Ok the last contest we did we had like 200 people involved participating.
contests even just for bragging rights fly through the roof. it needs to be neat and organized.

If you go over the poll amount than its more work for the person who does it because not only do they have to count likes they have to count poll as well, than other users will be confused as to why they are not on the poll, or who to vote for or how the voting is.

with people you have to make it plain simple and clear , or else its just confusion.

Almost all of our contests are done by mods, they are suggestions by users, and a mod does it. simply because i know in 4 months ill still be here but said user may not on their own will, or they may fall sick ect
that will leave the users upset if there is no winner, ive seen user contests go bad due to this exact reason.


----------



## sunni (Dec 21, 2014)

Again i suggest
and I will do it because it will be fun
1 thread per month, people submit 1 photo they may enter details of the plant

First post will explain rules, 
such as
this is just for bragging rights, contest will end january 31st 11:59, thread will be locked.
1 photo entry with details 
no chit chat just photo submissions.

To vote click like , user with most likes will be declared the winner by the next day we will start over again

The thread will have details on how to post photos , ect. so there is no confusion or help needed or random chatter on the thread.
It will be clean and simple and clear and I can start it today if you guys would like , and since it will be the first we can extend it until january 31st 11:59:59 pm


----------



## mudballs (Dec 21, 2014)

no you pushed that button when you mentioned 'fighting'. nobody else is working with you. excellent point on user presence...what i did was limit entries. first 5 entries with a 1 week time limit entries sent via private message. then opened a poll. those that didn't make deadline used image in next SotW. that's also why i asked about rules, does the plant have to be alive, how to prove? i can see it getting messy and defer to your exp. honestly i haven't had one malevolent cell in my body this whole time.


----------



## sunni (Dec 21, 2014)

mudballs said:


> no you pushed that button when you mentioned 'fighting'. nobody else is working with you. excellent point on user presence...what i did was limit entries. first 5 entries with a 1 week time limit entries sent via private message. then opened a poll. those that didn't make deadline used image in next SotW. that's also why i asked about rules, does the plant have to alive, how to prove? i can see it getting messy and defer to your exp. honestly i haven't had one malignant cell in my body this whole time.

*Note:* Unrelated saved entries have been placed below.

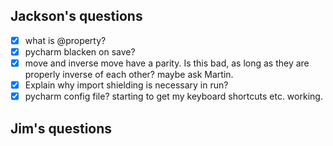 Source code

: ## Jackson's questions ##
- [x] what is  @property?
- [x] pycharm blacken on save?
- [x] move and inverse move have a parity. Is this bad, as long as they are properly inverse of each other? maybe ask Martin.
- [x] Explain why import shielding is necessary in run? 
- [x] pycharm config file? starting to get my keyboard shortcuts etc. working.
## Jim's questions ##
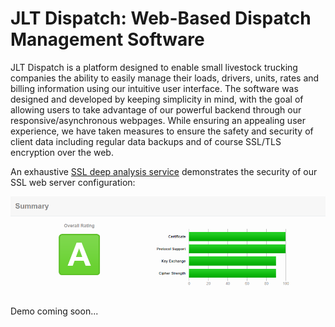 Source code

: # JLT Dispatch: Web-Based Dispatch Management Software

JLT Dispatch is a platform designed to enable small livestock trucking companies the ability to easily manage their loads, drivers, units, rates and billing information using our intuitive user interface. The software was designed and developed by keeping simplicity in mind, with the goal of allowing users to take advantage of our powerful backend through our responsive/asynchronous webpages. While ensuring an appealing user experience, we have taken measures to ensure the safety and security of client data including regular data backups and of course SSL/TLS encryption over the web.

An exhaustive [SSL deep analysis service](https://www.ssllabs.com/ssltest/) demonstrates the security of our SSL web server configuration:

![ssljlt](https://github.com/dillonhmayhew/jlt-dispatch-public/blob/master/img/ssljlt.png)

Demo coming soon...

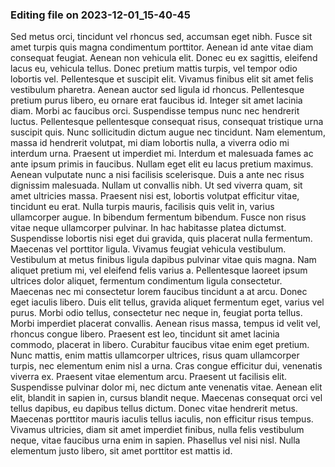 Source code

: 

### Editing file on 2023-12-01_15-40-45

Sed metus orci, tincidunt vel rhoncus sed, accumsan eget nibh. Fusce sit amet turpis quis magna condimentum porttitor. Aenean id ante vitae diam consequat feugiat. Aenean non vehicula elit. Donec eu ex sagittis, eleifend lacus eu, vehicula tellus. Donec pretium mattis turpis, vel tempor odio lobortis vel. Pellentesque et suscipit elit. Vivamus finibus elit sit amet felis vestibulum pharetra. Aenean auctor sed ligula id rhoncus. Pellentesque pretium purus libero, eu ornare erat faucibus id. Integer sit amet lacinia diam. Morbi ac faucibus orci. Suspendisse tempus nunc nec hendrerit luctus. Pellentesque pellentesque consequat risus, consequat tristique urna suscipit quis. Nunc sollicitudin dictum augue nec tincidunt.
Nam elementum, massa id hendrerit volutpat, mi diam lobortis nulla, a viverra odio mi interdum urna. Praesent ut imperdiet mi. Interdum et malesuada fames ac ante ipsum primis in faucibus. Nullam eget elit eu lacus pretium maximus. Aenean vulputate nunc a nisi facilisis scelerisque. Duis a ante nec risus dignissim malesuada. Nullam ut convallis nibh. Ut sed viverra quam, sit amet ultricies massa. Praesent nisi est, lobortis volutpat efficitur vitae, tincidunt eu erat. Nulla turpis mauris, facilisis quis velit in, varius ullamcorper augue. In bibendum fermentum bibendum. Fusce non risus vitae neque ullamcorper pulvinar. In hac habitasse platea dictumst.
Suspendisse lobortis nisi eget dui gravida, quis placerat nulla fermentum. Maecenas vel porttitor ligula. Vivamus feugiat vehicula vestibulum. Vestibulum at metus finibus ligula dapibus pulvinar vitae quis magna. Nam aliquet pretium mi, vel eleifend felis varius a. Pellentesque laoreet ipsum ultrices dolor aliquet, fermentum condimentum ligula consectetur. Maecenas nec mi consectetur lorem faucibus tincidunt a at arcu. Donec eget iaculis libero. Duis elit tellus, gravida aliquet fermentum eget, varius vel purus. Morbi odio tellus, consectetur nec neque in, feugiat porta tellus. Morbi imperdiet placerat convallis. Aenean risus massa, tempus id velit vel, rhoncus congue libero. Praesent est leo, tincidunt sit amet lacinia commodo, placerat in libero. Curabitur faucibus vitae enim eget pretium.
Nunc mattis, enim mattis ullamcorper ultrices, risus quam ullamcorper turpis, nec elementum enim nisl a urna. Cras congue efficitur dui, venenatis viverra ex. Praesent vitae elementum arcu. Praesent ut facilisis elit. Suspendisse pulvinar dolor mi, nec dictum ante venenatis vitae. Aenean elit elit, blandit in sapien in, cursus blandit neque. Maecenas consequat orci vel tellus dapibus, eu dapibus tellus dictum. Donec vitae hendrerit metus. Maecenas porttitor mauris iaculis tellus iaculis, non efficitur risus tempus. Vivamus ultricies, diam sit amet imperdiet finibus, nulla felis vestibulum neque, vitae faucibus urna enim in sapien. Phasellus vel nisi nisl. Nulla elementum justo libero, sit amet porttitor est mattis id.


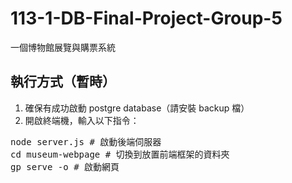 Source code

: # 113-1-DB-Final-Project-Group-5
一個博物館展覽與購票系統

## 執行方式（暫時）
1. 確保有成功啟動 postgre database（請安裝 backup 檔）
2. 開啟終端機，輸入以下指令：
<pre>node server.js # 啟動後端伺服器 
cd museum-webpage # 切換到放置前端框架的資料夾 
gp serve -o # 啟動網頁</pre>
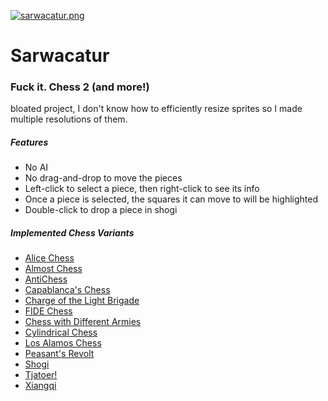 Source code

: [![sarwacatur.png](https://i.postimg.cc/MHtqhtg0/sarwacatur.png)](https://postimg.cc/kRV0SNJD)
# Sarwacatur
### Fuck it. Chess 2 (and more!)
bloated project, I don't know how to efficiently resize sprites so I made multiple resolutions of them.
##### Features
- No AI
- No drag-and-drop to move the pieces
- Left-click to select a piece, then right-click to see its info
- Once a piece is selected, the squares it can move to will be highlighted
- Double-click to drop a piece in shogi
##### Implemented Chess Variants
- [Alice Chess](https://www.chessvariants.com/other.dir/alice.html)
- [Almost Chess](https://www.chessvariants.com/diffmove.dir/almost.html)
- [AntiChess](https://www.chessvariants.com/diffobjective.dir/anti-king-chess.html)
- [Capablanca's Chess](https://www.chessvariants.com/large.dir/capablanca.html)
- [Charge of the Light Brigade](https://www.chessvariants.com/rules/charge-of-the-light-brigade)
- [FIDE Chess](https://www.chessvariants.com/fidelaws.html)
- [Chess with Different Armies](https://www.chessvariants.com/unequal.dir/cwda.html)
- [Cylindrical Chess](https://www.chessvariants.com/boardrules.dir/cylindrical.html)
- [Los Alamos Chess](https://www.chessvariants.com/small.dir/losalamos.html)
- [Peasant's Revolt](https://www.chessvariants.com/large.dir/peasantrevolt.html)
- [Shogi](https://www.chessvariants.com/shogi.html)
- [Tjatoer!](https://www.chessvariants.com/rules/tjatoer)
- [Xiangqi](https://www.chessvariants.com/xiangqi.html)
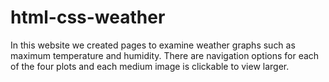 # html-css-weather

In this website we created pages to examine weather graphs such as maximum temperature and humidity. There are navigation options for each of the four plots and each medium image is clickable to view larger. 
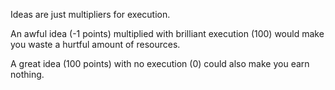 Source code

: Ideas are just multipliers for execution.

An awful idea (-1 points) multiplied with brilliant execution (100) would make you waste a hurtful amount of resources.

A great idea (100 points) with no execution (0) could also make you earn nothing.
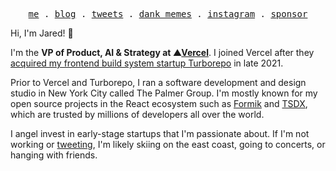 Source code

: <p align="center">
  <samp>
    <a href="https://jaredpalmer.com">me</a> .
    <a href="https://jaredpalmer.com/blog">blog</a> .    
    <a href="https://twitter.com/jaredpalmer">tweets</a> .
    <a href="https://twitter.com/search?q=(from%3Ajaredpalmer)%20min_faves%3A800&src=typed_query">dank memes</a> .
    <a href="https://instagram.com/jaredpalmer">instagram</a> .
    <a href="https://github.com/sponsors/jaredpalmer">sponsor</a>
  </samp>
</p>


Hi, I'm Jared! 👋

I'm the **VP of Product, AI & Strategy at ▲[Vercel](https://vercel.com)**. I joined Vercel after they [acquired my frontend build system startup Turborepo](https://techcrunch.com/2021/12/09/vercel-acquires-turborepo/) in late 2021. 

Prior to Vercel and Turborepo, I ran a software development and design studio in New York City called The Palmer Group. I'm mostly known for my open source projects in the React ecosystem such as [Formik](https://github.com/jaredpalmer/formik) and [TSDX](https://github.com/jaredpalmer/tsdx), which are trusted by millions of developers all over the world. 

I angel invest in early-stage startups that I'm passionate about. If I'm not working or [tweeting](https://twitter.com/jaredpalmer), I'm likely skiing on the east coast, going to concerts, or hanging with friends.
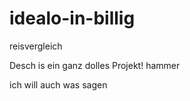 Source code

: # idealo-in-billig
reisvergleich

Desch is ein ganz dolles Projekt!
hammer

ich will auch was sagen
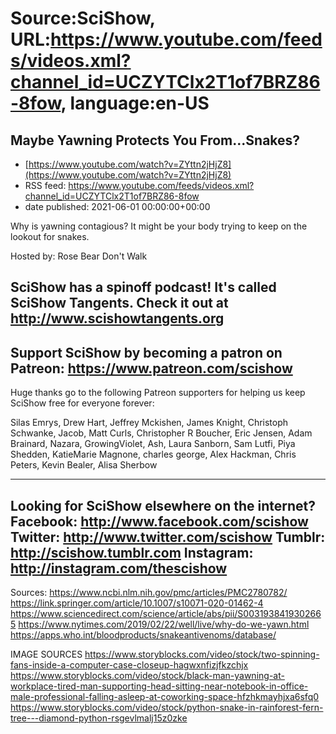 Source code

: # Source:SciShow, URL:https://www.youtube.com/feeds/videos.xml?channel_id=UCZYTClx2T1of7BRZ86-8fow, language:en-US

## Maybe Yawning Protects You From...Snakes?
 - [https://www.youtube.com/watch?v=ZYttn2jHjZ8](https://www.youtube.com/watch?v=ZYttn2jHjZ8)
 - RSS feed: https://www.youtube.com/feeds/videos.xml?channel_id=UCZYTClx2T1of7BRZ86-8fow
 - date published: 2021-06-01 00:00:00+00:00

Why is yawning contagious? It might be your body trying to keep on the lookout for snakes.

Hosted by: Rose Bear Don't Walk

SciShow has a spinoff podcast! It's called SciShow Tangents. Check it out at http://www.scishowtangents.org
----------
Support SciShow by becoming a patron on Patreon: https://www.patreon.com/scishow
----------
Huge thanks go to the following Patreon supporters for helping us keep SciShow free for everyone forever:

Silas Emrys, Drew Hart, Jeffrey Mckishen, James Knight, Christoph Schwanke, Jacob, Matt Curls, Christopher R Boucher, Eric Jensen, Adam Brainard, Nazara, GrowingViolet, Ash, Laura Sanborn, Sam Lutfi, Piya Shedden, KatieMarie Magnone, charles george, Alex Hackman, Chris Peters, Kevin Bealer, Alisa Sherbow

----------
Looking for SciShow elsewhere on the internet?
Facebook: http://www.facebook.com/scishow
Twitter: http://www.twitter.com/scishow
Tumblr: http://scishow.tumblr.com
Instagram: http://instagram.com/thescishow
----------
Sources: 
https://www.ncbi.nlm.nih.gov/pmc/articles/PMC2780782/
https://link.springer.com/article/10.1007/s10071-020-01462-4
https://www.sciencedirect.com/science/article/abs/pii/S0031938419302665 
https://www.nytimes.com/2019/02/22/well/live/why-do-we-yawn.html 
https://apps.who.int/bloodproducts/snakeantivenoms/database/

IMAGE SOURCES
https://www.storyblocks.com/video/stock/two-spinning-fans-inside-a-computer-case-closeup-hagwxnfizjfkzchjx
https://www.storyblocks.com/video/stock/black-man-yawning-at-workplace-tired-man-supporting-head-sitting-near-notebook-in-office-male-professional-falling-asleep-at-coworking-space-hfzhkmayhjxa6sfq0
https://www.storyblocks.com/video/stock/python-snake-in-rainforest-fern-tree---diamond-python-rsgevlmalj15z0zke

but if you limit it to 5 its unfair. people will complain. they will get a upset they argue, they will message me endlessly about how a user is doing a contest and its unfair they only picked 5 people because there wasnt enough chance for them to get in because so and so and christmas and their child was sick and they didnt see the post and the thread and blah blah blah blah 
im just giving an example of how it would be ,

All im doing is brainstorming the base of the contest, not the rules or regulations just the base way it should be because it will probably work out for the best like this which is again:
1 photo per person, with details on plant.
no chit chat in the thread just photo submissions
user with most likes wins , contest ending at the end of the month at 11:59pm.
likes totaled , user declared winner 
repeat.

Chances are a bud of the month would be more suited, rather than plant because you will get idiot trolls who post a little seedling since technically that is a plant.


----------



## mudballs (Dec 21, 2014)

that's all i was doing too, brainstorming. i dig you and it would take an egregious amount of ass whooping from you to get under my skin.now after all our back and forth we got somewhere didn't we?
bud of the month
plant of the month
hmm


----------



## mudballs (Dec 21, 2014)

poll for it somewhere. also in your mod forum see what they wouldn't mind being involved with


----------



## mudballs (Dec 21, 2014)

if i may i would rather have PotM. BotM will almost always lean towards elite growers with perhaps rare strains or 20lbs to choose from. PotM would be more inclusive, indoor, outdoor, novice growers proud of their plant regardless of end result.


----------



## ODanksta (Dec 24, 2014)

Sunni is right it would have to be done likes, with a deadline. I will figure something out..


----------



## mr sunshine (Dec 24, 2014)

Give it up boy's... I win!

I know what you're thinking" should I even participate now".The answer is yes, second place is still available!


----------



## ODanksta (Dec 27, 2014)

mr sunshine said:


> Give it up boy's...View attachment 3319193 I win!
> 
> I know what you're thinking" should I even participate now".The answer is yes, second place is still available!


That's sad homie, I expect more from you...lol....Just Kidding but wtf homie..lolz


----------



## mr sunshine (Dec 27, 2014)

ODanksta said:


> That's sad homie, I expect more from you...lol....Just Kidding but wtf homie..lolz


What do you mean? Is it a hermie? How much will I get?





Edit. It's just an extra clone I didn't need I didn't want to kill it so I threw it outside 2 weeks ago..I'm surprised it's still alive...


----------